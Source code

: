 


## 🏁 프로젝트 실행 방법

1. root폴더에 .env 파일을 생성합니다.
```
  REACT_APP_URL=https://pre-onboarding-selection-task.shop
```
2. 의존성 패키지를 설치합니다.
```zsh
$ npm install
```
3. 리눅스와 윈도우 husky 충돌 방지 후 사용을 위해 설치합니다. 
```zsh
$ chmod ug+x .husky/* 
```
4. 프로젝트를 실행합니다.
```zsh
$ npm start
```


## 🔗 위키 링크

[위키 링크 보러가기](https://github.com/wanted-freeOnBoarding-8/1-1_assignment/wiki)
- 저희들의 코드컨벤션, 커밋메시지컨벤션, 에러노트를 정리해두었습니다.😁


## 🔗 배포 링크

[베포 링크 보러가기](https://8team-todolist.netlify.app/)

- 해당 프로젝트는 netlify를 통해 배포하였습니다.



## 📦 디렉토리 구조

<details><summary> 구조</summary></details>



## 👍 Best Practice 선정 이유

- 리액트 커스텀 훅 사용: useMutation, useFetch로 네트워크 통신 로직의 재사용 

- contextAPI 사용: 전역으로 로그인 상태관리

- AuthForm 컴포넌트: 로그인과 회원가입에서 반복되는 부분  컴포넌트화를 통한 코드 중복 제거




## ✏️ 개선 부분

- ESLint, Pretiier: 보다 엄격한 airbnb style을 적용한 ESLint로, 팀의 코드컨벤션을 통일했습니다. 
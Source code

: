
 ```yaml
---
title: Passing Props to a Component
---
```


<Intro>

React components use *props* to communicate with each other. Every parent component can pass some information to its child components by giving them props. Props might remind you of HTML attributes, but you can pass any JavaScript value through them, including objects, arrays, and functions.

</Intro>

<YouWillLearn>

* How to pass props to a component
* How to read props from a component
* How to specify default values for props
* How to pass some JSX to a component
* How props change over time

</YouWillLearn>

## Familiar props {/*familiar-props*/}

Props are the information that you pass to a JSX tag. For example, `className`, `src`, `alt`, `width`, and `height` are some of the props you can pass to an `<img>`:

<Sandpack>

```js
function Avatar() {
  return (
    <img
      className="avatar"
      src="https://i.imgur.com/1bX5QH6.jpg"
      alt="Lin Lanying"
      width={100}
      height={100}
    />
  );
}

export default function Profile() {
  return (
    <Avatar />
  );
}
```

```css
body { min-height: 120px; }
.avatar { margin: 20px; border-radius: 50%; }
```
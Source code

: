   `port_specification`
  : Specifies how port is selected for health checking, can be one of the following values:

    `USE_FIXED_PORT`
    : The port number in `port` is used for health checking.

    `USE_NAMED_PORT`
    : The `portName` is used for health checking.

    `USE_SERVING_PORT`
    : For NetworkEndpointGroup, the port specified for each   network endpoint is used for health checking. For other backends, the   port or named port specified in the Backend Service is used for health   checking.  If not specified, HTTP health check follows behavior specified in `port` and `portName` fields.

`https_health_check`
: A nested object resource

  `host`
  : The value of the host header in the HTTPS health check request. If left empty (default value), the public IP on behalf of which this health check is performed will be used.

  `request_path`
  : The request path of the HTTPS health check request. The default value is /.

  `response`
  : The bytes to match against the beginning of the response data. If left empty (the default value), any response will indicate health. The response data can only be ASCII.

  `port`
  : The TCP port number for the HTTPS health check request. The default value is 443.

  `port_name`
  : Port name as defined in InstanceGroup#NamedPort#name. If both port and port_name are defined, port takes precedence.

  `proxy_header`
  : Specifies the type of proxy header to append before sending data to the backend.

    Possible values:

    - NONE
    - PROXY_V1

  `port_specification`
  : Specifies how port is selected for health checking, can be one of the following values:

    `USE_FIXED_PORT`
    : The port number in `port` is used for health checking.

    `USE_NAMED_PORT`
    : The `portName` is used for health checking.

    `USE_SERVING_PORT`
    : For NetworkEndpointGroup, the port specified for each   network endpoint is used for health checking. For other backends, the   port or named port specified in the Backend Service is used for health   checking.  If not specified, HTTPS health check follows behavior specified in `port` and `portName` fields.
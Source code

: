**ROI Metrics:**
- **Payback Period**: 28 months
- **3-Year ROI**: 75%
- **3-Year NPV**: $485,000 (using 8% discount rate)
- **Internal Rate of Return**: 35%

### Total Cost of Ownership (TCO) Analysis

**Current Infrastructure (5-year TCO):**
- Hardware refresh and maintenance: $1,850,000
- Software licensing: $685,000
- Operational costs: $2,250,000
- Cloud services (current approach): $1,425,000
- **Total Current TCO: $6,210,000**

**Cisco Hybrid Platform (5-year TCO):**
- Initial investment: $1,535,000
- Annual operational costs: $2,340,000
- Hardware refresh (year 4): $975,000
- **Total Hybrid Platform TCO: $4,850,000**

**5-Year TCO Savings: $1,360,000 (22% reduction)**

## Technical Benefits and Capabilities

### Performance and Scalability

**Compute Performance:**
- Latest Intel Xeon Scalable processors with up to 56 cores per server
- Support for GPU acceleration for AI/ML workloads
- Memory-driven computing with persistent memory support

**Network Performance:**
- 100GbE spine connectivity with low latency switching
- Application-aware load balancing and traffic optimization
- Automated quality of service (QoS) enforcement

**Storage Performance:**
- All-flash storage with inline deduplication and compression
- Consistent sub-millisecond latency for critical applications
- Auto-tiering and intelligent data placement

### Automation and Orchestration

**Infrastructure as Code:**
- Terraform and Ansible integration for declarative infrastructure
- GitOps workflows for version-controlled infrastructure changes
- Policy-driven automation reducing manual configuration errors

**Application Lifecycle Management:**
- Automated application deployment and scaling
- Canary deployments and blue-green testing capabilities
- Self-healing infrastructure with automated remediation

========================================

» **What to produce**
Quote only the lines from the one containing "- Policy-driven automation" through the final line of the records, with both ends included.

» **Written reply**
- Policy-driven automation reducing manual configuration errors

**Application Lifecycle Management:**
- Automated application deployment and scaling
- Canary deployments and blue-green testing capabilities
- Self-healing infrastructure with automated remediation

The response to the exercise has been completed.